= Judiciary of Venezuela =

Branch of Venezuelan government

The judiciary of Venezuela is a branch of the government of Venezuela that interprets and applies the laws of Venezuela, to ensure equal justice under law, and to provide a mechanism for dispute resolution. The judiciary is headed by the Supreme Tribunal of Justice, whose 32 justices ("magistrados") are elected by the National Assembly for a single 12-year term.

==History==
The legal system of Venezuela is based on the continental law tradition.
In 1830 the Congress of Valencia adopted a Constitution with the three classic public powers, namely: Legislative, Executive and Judicial. The 1999 Constitution made significant changes to the separation of powers. Instead of the usual three branches of government, the new Bolivarian Republic of Venezuela has five.

Venezuela was the first country in the world to abolish the death penalty for all crimes, doing so in 1863.

==Independence==
Venezuela's judicial system has been deemed the most corrupt in the world by Transparency International. Human Rights Watch claims that some judges may face reprisals if they rule against government interests. According to a 2014 Gallup poll, 61% of Venezuelans lack confidence in the judicial system.

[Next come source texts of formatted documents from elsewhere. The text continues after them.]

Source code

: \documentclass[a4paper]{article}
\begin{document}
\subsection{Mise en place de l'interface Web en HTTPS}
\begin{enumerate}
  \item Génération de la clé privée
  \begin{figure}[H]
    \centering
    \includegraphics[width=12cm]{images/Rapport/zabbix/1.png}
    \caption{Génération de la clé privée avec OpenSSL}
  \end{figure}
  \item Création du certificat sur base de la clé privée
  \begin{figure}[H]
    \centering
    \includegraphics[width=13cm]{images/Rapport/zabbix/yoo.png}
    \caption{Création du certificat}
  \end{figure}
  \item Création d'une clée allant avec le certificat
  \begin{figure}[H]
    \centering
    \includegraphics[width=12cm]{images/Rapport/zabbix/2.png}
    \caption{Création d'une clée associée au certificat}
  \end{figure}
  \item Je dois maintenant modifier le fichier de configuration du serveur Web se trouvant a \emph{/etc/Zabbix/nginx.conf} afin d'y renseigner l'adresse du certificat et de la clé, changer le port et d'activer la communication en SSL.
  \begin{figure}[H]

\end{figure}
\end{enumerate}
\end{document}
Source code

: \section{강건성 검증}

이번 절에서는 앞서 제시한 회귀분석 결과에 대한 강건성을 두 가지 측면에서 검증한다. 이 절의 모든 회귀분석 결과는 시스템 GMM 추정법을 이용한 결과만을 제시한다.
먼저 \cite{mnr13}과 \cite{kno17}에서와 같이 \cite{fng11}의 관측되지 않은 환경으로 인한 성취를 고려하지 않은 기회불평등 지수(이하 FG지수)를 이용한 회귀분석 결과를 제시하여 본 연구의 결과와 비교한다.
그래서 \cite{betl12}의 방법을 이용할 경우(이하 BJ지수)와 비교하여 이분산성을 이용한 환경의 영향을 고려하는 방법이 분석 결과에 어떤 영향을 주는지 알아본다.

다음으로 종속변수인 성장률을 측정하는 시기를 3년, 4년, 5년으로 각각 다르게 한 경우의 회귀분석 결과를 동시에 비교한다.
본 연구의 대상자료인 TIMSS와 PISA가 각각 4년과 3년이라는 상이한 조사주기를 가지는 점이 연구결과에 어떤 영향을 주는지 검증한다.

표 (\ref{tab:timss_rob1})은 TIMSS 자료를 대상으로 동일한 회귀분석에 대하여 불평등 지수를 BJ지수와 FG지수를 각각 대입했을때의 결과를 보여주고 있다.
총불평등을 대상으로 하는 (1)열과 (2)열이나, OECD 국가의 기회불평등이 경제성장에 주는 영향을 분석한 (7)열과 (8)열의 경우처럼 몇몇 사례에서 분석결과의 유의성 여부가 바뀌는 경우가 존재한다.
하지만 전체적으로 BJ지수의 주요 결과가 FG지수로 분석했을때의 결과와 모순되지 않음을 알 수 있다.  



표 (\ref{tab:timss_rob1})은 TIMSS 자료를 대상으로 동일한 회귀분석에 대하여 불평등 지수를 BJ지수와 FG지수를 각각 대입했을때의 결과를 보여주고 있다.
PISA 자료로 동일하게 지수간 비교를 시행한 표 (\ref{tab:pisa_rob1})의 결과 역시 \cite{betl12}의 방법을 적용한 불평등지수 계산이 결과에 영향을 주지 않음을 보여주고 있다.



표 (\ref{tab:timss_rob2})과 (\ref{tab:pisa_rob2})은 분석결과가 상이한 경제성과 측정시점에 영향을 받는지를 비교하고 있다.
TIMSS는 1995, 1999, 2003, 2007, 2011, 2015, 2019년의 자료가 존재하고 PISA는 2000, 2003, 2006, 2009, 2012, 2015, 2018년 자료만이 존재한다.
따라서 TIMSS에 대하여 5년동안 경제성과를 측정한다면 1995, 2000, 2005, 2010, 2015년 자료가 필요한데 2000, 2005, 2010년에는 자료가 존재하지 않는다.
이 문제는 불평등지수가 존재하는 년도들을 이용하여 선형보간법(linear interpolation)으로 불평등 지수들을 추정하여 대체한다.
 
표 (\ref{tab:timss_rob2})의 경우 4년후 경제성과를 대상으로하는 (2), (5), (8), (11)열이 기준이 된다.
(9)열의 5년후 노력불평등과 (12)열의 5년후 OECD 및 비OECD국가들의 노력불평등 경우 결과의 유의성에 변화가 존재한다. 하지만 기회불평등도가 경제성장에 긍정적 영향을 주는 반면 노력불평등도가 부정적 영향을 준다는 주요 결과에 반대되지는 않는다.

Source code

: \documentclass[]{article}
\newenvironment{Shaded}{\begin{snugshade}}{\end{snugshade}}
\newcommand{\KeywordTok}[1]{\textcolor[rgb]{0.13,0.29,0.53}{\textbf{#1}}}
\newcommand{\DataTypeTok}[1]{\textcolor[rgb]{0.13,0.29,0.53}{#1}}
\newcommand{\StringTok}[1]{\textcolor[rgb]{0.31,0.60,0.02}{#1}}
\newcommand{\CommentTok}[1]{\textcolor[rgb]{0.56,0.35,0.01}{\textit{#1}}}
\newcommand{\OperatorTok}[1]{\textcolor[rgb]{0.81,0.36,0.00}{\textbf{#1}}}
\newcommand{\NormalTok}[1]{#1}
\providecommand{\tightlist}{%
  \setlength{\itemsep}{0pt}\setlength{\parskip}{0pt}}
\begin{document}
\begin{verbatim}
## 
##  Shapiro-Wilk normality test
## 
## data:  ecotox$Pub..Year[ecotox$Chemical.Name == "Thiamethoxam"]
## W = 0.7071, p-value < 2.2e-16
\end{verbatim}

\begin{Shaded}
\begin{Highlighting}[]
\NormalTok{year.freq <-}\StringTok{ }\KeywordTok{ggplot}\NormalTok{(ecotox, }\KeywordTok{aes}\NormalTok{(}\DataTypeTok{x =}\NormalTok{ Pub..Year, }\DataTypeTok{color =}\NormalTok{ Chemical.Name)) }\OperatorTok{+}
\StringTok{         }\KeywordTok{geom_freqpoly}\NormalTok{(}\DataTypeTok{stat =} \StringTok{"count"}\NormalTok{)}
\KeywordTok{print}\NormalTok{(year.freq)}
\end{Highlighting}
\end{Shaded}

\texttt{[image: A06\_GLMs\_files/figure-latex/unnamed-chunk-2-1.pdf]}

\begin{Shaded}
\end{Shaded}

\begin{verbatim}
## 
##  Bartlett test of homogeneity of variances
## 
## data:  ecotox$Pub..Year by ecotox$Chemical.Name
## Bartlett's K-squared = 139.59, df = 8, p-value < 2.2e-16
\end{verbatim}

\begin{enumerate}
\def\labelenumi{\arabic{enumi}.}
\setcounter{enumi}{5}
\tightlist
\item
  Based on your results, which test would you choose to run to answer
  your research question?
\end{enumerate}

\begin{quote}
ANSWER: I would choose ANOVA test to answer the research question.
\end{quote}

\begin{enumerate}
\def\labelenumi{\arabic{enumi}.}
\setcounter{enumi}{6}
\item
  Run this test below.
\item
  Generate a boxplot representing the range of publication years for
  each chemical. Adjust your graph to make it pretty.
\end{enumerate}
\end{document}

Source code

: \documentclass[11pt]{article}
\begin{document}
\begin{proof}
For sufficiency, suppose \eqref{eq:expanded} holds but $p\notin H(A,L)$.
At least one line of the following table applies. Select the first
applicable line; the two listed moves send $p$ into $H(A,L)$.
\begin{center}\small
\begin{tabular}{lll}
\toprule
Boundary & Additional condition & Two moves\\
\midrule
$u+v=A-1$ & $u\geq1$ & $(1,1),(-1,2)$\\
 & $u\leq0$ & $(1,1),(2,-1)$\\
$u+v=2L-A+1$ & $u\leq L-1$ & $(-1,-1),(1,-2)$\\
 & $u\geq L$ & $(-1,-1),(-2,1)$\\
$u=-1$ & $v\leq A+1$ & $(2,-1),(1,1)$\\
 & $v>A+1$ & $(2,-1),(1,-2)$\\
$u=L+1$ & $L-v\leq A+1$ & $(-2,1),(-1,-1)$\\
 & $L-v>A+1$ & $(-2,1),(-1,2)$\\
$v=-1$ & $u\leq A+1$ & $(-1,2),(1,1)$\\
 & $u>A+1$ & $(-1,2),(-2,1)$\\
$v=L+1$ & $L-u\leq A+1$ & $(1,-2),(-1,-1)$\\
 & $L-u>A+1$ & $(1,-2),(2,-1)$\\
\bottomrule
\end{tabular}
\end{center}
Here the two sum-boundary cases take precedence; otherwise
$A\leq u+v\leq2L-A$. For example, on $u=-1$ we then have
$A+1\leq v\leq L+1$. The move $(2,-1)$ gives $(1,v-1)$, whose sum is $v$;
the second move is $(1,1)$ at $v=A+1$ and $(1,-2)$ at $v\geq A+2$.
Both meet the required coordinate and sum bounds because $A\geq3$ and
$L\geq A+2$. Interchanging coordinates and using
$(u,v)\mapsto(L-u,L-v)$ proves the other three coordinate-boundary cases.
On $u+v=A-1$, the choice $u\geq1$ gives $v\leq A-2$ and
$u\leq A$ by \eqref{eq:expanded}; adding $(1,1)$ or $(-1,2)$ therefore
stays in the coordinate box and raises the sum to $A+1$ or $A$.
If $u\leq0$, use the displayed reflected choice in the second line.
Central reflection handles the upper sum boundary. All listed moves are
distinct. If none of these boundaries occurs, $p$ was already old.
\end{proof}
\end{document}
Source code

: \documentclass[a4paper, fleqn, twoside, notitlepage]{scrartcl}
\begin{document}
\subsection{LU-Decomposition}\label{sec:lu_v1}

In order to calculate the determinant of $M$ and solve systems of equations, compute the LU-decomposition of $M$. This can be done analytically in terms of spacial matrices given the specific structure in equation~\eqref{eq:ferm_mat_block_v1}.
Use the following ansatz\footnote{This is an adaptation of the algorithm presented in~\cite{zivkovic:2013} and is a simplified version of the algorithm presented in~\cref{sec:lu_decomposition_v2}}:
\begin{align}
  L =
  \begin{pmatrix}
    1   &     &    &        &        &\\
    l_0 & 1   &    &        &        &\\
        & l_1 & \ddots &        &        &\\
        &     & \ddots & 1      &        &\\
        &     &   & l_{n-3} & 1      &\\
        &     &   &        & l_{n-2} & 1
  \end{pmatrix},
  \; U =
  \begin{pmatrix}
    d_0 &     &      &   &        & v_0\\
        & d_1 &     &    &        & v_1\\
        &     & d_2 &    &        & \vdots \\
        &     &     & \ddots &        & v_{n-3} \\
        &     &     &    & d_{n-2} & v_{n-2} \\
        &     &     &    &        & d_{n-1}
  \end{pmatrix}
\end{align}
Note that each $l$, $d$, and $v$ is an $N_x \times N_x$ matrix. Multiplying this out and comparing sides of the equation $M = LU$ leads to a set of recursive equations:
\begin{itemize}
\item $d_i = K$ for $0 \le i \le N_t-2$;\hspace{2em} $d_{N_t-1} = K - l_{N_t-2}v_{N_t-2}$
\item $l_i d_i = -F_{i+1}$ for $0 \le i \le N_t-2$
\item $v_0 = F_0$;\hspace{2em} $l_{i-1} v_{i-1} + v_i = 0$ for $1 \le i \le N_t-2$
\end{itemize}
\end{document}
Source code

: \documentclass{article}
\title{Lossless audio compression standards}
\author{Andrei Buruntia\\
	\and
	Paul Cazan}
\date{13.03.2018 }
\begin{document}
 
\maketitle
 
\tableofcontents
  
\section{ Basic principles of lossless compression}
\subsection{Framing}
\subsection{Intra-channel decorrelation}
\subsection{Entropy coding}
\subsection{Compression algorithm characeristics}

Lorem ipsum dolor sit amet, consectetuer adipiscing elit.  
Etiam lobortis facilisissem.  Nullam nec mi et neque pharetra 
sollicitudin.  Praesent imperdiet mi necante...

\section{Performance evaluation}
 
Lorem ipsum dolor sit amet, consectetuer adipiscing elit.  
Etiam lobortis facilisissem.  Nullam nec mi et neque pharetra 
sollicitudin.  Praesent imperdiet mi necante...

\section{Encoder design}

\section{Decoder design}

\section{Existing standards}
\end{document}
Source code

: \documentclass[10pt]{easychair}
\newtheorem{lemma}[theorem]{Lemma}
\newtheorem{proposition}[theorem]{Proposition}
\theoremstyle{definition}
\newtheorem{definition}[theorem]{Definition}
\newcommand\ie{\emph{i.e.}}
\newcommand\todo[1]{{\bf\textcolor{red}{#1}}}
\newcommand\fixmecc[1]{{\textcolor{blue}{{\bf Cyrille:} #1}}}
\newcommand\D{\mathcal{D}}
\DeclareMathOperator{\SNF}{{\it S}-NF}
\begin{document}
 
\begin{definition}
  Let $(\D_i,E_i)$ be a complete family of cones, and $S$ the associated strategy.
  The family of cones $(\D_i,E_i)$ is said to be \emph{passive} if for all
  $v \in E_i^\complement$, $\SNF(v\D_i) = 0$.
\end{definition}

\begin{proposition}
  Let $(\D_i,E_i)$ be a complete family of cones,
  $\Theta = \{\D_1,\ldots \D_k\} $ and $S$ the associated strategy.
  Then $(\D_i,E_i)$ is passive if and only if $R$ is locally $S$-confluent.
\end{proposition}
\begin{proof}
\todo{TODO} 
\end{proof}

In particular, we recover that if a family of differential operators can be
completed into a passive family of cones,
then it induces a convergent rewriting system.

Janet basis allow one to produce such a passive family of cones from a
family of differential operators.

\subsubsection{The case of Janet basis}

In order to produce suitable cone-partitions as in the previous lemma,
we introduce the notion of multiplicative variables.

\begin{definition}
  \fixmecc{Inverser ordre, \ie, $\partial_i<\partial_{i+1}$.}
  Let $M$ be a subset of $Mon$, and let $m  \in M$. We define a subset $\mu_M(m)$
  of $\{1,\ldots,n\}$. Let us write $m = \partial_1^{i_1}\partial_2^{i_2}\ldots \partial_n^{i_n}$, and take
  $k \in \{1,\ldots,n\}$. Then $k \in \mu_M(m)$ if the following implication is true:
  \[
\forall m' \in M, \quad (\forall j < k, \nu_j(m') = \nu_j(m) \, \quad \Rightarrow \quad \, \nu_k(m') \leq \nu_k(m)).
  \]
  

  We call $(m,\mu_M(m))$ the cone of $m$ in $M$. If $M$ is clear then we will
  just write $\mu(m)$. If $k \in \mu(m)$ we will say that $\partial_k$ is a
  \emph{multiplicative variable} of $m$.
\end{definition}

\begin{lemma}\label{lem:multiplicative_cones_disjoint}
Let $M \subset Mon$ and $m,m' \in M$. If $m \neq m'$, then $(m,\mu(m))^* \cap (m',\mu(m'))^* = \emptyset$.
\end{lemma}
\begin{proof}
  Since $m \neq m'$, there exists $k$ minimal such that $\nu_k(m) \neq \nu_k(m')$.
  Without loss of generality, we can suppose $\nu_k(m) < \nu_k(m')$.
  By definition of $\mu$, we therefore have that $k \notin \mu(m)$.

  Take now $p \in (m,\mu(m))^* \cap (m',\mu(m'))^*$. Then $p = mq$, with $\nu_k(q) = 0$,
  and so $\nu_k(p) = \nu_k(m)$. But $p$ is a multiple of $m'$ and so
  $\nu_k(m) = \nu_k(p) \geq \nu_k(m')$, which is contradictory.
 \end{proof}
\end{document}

On 16 September 2021, the Independent International Fact-Finding Mission on Venezuela released its second report on the country's situation, concluding that the independence of the Venezuelan justice system under Nicolás Maduro has been deeply eroded, to the extent of playing an important role in aiding state repression and perpetuating state impunity for human rights violations. The document identified frequent due process violations, including the use of pre-trial detention as a routine (rather than an exceptional measure) and judges sustaining detentions or charges based on manipulated or fabricated evidence, evidence obtained through illegal means, and evidence obtained through coercion or torture; in some of the reviewed cases, the judges also failed to protect torture victims, returning them to detentions centers were torture was denounced, "despite having heard victims, sometimes bearing visible injuries consistent with torture, make the allegation in court". The report also concluded that prosecutorial and judicial individuals at all levels witness or experienced external interference in decision-making, and that several reported receiving instructions either from the judicial or prosecutorial hierarchy or from political officials on how to decide cases.